Ex-ChiTown mayor wants to buy service car

Maiko wrote to Chitungwiza requesting to acquire the vehicle after being elected as a councillor in Chitungwiza in July 2018.

FORMER Chitungwiza mayor Lovermore Maiko has approached the local authority in a bid to acquire the vehicle he was using during tenure.

The Chitungwiza Municipality has sought guidance over the matter from the Local Government and Public Works ministry.

Maiko wrote to Chitungwiza requesting to acquire the vehicle after being elected as a councillor in Chitungwiza in July 2018.

He served as mayor until March 2022 before he was recalled but recovered the seat.

Maiko was later suspended on allegations of misconduct after serving for approximately four years at the municipality.

Addressing an ordinary meeting held at the Chitungwiza Municipality this week, town clerk Japson Nemuseso said Maiko requested council approval on January 30 this year to buy the mayoral vehicle or any other vehicle that would be available in its place.

“It is on the basis of his service to council as mayor for the periods mentioned above that he has applied on 30 January 2024.

“He applied that he be granted permission by the council to purchase the mayoral vehicle which he used when he was the mayor, or if it is no longer available any other vehicle in its place,” Nemuseso said.

Chitungwiza municipality spokesperson Tafadzwa Kachiko yesterday said: “The council resolved to consult the minister of Local Government and Public Works on the matter. It will, therefore, be guided by his response on the way forward.”

However, according to the legal opinion prepared by Mbidzo, Muchadehama and Makoni Legal Practitioners seen by NewsDay, Maiko’s request was not unreasonable and was in accordance with well-established practice and falls within the category of matters where local authorities have been permitted to exercise wide discretion by the relevant ministry.

It also noted a similar application by former acting mayor Kiven Mutimbanyoka who also sought authority to acquire the mayoral vehicle and it was granted.

“Thus, a precedent was set by council.
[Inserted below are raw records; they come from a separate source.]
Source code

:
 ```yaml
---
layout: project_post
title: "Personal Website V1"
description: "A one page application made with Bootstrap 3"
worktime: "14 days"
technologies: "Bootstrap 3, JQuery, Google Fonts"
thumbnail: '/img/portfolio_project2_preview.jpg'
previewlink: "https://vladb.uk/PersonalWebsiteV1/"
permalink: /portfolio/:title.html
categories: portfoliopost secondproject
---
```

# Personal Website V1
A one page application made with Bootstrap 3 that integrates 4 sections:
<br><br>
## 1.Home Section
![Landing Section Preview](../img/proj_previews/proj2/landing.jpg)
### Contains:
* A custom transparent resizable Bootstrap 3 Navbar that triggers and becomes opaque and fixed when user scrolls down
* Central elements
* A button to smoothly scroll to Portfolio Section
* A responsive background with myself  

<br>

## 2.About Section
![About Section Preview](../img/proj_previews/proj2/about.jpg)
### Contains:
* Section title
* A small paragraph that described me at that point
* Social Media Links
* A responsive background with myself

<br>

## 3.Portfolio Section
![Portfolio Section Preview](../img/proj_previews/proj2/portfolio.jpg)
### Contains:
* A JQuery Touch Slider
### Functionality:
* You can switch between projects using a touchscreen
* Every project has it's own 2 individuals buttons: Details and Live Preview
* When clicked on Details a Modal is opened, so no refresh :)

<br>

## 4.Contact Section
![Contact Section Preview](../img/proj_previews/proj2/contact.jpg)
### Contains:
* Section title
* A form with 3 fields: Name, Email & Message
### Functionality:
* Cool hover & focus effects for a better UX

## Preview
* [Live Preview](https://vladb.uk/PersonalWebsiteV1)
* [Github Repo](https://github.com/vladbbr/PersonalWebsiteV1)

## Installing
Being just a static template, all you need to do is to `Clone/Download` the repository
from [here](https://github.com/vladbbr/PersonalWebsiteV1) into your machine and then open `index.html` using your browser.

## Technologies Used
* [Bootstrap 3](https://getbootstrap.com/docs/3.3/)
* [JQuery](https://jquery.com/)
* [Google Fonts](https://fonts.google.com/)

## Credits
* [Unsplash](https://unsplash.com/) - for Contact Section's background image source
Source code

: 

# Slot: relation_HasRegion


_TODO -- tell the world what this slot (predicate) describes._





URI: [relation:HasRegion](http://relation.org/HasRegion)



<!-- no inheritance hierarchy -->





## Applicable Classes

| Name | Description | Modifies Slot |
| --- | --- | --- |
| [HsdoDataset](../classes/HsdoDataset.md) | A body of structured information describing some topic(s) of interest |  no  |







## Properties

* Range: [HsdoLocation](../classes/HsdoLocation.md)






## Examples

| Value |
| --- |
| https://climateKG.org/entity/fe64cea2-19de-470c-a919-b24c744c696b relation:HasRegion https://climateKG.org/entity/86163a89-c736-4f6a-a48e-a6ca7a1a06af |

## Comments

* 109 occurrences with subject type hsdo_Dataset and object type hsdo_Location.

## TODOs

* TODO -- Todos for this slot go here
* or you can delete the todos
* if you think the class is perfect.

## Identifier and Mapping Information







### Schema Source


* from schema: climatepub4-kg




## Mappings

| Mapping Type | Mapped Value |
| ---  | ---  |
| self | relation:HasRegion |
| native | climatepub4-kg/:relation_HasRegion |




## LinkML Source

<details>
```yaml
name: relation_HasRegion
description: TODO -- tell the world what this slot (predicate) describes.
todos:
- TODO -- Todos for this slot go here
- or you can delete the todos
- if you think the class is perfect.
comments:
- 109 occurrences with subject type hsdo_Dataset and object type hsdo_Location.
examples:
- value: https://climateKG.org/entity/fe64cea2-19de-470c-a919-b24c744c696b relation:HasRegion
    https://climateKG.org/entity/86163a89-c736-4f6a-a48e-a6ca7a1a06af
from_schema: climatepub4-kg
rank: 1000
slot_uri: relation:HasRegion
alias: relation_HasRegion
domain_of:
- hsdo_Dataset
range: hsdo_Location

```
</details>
In our considered view Mr Maiko did not only serve longer, his service was also lawful as compared to that of Mr Mutimbanyoka whose service was nullified by the court. This precedent which council set puts Mr Maiko's request in good stead.

“Further, and in any case, there is nothing at law which prevents the council from considering such request favourably.

“It appears that there was a general trend where local authorities were making similar requests to the responsible minister for outgoing mayors or chairpersons to purchase motor vehicles.”

The law firm also noted that the government through the minister has authorised local authorities to sell vehicles to 10 outgoing mayors subject to affordability.

“In any case the decision whether or not to sell such vehicles is a matter of contract. Council is permitted to enter into contract on conditions that it considers beneficial to the local authority. So, it is up to council to enter into such agreement. There is no law that prevents it from doing so.”